Mothers Kept Hope During Ice Cave Rescue

Two teens rescused from ice cave collapse
CBS
Just seconds before plunging into the depths of an ice cave, two teenage boys were posing for pictures showing off their mountain adventure.

The successful rescue effort that ensued on that cold mountain near Washington's Snoqualmie Pass has been deemed nothing short of a miracle.

"All I could do was pray," Chrissy Gelmini, mother of 14-year-old Alessandro Gelmini, told CBS' The Early Show Monday. "During that time you're thinking they might be gone but you have to have hope," she said.

Joni Corbett, mother of 17-year-old Alec Corbett, described the initial scene.

"I just remember my back was to the cave and I heard this really loud noise and I turned around really quick and I just saw the cave collapsing in on the boys," she told The Early Show.

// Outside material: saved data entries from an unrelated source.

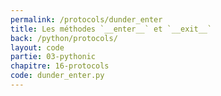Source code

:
 ```yaml
---
permalink: /protocols/dunder_enter
title: Les méthodes `__enter__` et `__exit__`
back: /python/protocols/
layout: code
partie: 03-pythonic
chapitre: 16-protocols
code: dunder_enter.py
---
```


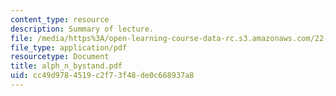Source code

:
 ```yaml
---
content_type: resource
description: Summary of lecture.
file: /media/https%3A/open-learning-course-data-rc.s3.amazonaws.com/22-55j-principles-of-radiation-interactions-fall-2004/cc49d9784519c2f73f48de0c668937a8_alph_n_bystand.pdf
file_type: application/pdf
resourcetype: Document
title: alph_n_bystand.pdf
uid: cc49d978-4519-c2f7-3f48-de0c668937a8
---
```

Alessandro Gelmini is having surgery on a broken ankle at a Seattle hospital.

Both Gelmini and Alec Corbett also have had surgery for broken bones in their backs, and the 17-year-old was able to stand Sunday for the first time.

The mothers and firefighters from Eastside Fire and Rescue who cut through ice with a chain saw described the elation they felt at hearing the voices of their sons.

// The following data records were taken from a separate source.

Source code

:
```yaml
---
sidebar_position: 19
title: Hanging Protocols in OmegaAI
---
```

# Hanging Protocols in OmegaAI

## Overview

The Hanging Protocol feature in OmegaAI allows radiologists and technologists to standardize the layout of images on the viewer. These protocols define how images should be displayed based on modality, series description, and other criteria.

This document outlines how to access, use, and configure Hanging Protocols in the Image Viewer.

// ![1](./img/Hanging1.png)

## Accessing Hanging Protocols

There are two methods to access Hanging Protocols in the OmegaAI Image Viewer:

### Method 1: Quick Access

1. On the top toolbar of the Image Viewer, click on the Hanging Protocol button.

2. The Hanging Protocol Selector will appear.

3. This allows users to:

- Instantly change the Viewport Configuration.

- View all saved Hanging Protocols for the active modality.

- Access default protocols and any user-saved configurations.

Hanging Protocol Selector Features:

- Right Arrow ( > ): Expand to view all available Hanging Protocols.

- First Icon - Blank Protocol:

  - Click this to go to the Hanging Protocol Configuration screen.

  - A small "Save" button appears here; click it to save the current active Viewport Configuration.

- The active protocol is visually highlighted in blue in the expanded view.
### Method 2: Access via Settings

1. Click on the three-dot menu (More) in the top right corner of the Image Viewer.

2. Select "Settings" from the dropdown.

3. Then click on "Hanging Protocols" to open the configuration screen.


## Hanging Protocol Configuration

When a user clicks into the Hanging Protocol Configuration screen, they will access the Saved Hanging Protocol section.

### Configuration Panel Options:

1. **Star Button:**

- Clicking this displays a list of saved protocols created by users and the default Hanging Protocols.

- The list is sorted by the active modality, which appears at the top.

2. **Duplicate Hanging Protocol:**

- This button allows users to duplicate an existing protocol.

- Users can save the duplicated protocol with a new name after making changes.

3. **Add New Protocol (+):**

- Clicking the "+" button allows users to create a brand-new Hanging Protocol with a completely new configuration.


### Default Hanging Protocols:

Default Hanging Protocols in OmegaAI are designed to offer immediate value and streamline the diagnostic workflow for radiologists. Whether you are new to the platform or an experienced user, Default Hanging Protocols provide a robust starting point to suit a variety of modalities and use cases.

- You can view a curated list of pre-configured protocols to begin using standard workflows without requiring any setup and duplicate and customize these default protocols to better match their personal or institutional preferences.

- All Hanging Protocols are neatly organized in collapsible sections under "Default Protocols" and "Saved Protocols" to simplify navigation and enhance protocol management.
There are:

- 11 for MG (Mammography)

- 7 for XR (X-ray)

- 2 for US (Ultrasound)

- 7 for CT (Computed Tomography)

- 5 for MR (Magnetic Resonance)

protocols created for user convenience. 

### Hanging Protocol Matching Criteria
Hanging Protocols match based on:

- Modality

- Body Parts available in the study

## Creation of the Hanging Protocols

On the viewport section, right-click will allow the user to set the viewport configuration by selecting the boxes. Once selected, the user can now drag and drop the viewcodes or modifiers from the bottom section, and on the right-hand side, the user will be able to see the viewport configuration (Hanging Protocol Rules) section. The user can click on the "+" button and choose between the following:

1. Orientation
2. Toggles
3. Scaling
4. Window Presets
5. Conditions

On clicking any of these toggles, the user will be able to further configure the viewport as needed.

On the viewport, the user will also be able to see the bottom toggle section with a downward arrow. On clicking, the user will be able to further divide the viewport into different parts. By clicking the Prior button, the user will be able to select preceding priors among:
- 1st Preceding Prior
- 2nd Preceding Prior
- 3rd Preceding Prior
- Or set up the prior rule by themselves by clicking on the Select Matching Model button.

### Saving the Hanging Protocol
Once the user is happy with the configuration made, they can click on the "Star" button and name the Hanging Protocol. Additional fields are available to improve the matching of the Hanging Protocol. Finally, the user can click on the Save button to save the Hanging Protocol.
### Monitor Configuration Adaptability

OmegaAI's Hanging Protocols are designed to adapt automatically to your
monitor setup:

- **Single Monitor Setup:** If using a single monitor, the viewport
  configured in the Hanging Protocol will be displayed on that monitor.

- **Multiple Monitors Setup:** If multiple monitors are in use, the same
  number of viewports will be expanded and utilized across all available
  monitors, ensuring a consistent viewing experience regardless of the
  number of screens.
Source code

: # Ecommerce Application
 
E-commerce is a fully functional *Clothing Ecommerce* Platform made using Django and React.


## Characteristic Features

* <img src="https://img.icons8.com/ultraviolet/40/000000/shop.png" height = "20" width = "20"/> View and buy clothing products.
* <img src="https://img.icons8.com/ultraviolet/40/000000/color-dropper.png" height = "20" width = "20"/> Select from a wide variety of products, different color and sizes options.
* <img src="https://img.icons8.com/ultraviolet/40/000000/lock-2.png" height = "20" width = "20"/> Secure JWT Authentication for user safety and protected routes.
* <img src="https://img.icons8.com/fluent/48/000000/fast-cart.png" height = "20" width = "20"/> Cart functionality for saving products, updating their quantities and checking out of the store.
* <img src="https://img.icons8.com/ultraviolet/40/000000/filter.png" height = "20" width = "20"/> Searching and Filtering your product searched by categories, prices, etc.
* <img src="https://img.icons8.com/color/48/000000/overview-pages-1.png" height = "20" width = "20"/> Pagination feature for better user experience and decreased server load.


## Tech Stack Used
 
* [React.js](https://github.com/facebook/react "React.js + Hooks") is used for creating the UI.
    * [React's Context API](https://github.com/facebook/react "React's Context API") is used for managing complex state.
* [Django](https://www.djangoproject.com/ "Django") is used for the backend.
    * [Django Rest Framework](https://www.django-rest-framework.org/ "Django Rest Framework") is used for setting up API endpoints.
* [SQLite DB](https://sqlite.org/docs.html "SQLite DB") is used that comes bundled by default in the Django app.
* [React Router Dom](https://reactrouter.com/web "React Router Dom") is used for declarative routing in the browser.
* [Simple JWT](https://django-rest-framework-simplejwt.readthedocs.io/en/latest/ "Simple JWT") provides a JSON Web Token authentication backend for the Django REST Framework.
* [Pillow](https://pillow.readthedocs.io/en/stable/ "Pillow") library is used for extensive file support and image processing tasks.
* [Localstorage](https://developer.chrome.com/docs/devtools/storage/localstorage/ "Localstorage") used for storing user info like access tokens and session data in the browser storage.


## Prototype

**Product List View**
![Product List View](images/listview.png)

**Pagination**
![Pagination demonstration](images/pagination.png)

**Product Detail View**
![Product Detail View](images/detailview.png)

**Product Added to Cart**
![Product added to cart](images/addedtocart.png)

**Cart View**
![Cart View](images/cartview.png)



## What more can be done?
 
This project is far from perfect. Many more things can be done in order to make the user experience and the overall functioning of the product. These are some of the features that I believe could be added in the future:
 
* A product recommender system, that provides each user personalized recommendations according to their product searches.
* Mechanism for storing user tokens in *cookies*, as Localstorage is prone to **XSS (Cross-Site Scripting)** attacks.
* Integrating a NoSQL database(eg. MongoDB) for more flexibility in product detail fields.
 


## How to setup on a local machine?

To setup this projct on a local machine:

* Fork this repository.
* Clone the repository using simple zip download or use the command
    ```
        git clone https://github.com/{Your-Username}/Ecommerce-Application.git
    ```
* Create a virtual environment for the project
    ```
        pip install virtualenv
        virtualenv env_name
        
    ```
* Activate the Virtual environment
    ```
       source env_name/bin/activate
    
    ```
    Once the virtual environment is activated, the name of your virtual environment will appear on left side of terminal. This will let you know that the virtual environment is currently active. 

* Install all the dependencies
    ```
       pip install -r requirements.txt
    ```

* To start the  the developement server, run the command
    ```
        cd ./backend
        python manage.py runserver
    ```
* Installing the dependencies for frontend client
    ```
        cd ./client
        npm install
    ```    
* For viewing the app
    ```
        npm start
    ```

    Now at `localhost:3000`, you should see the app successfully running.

All agreed the survival was miraculous, as the boys fell next to boulders that prevented them from being completely crushed.

The boys were hiking with their mothers and their sisters Thursday two miles up a trail in the Denny Creek area, 50 miles east of Seattle, when they wandered into the mouth of the ice cave. With a deafening crack, a 50-foot swath of the cave's roof crashed down on them.

The boys were able to breathe from air pockets, an uncle said, adding they attributed their survival to the way that some of the rocks and ice chunks fell around them.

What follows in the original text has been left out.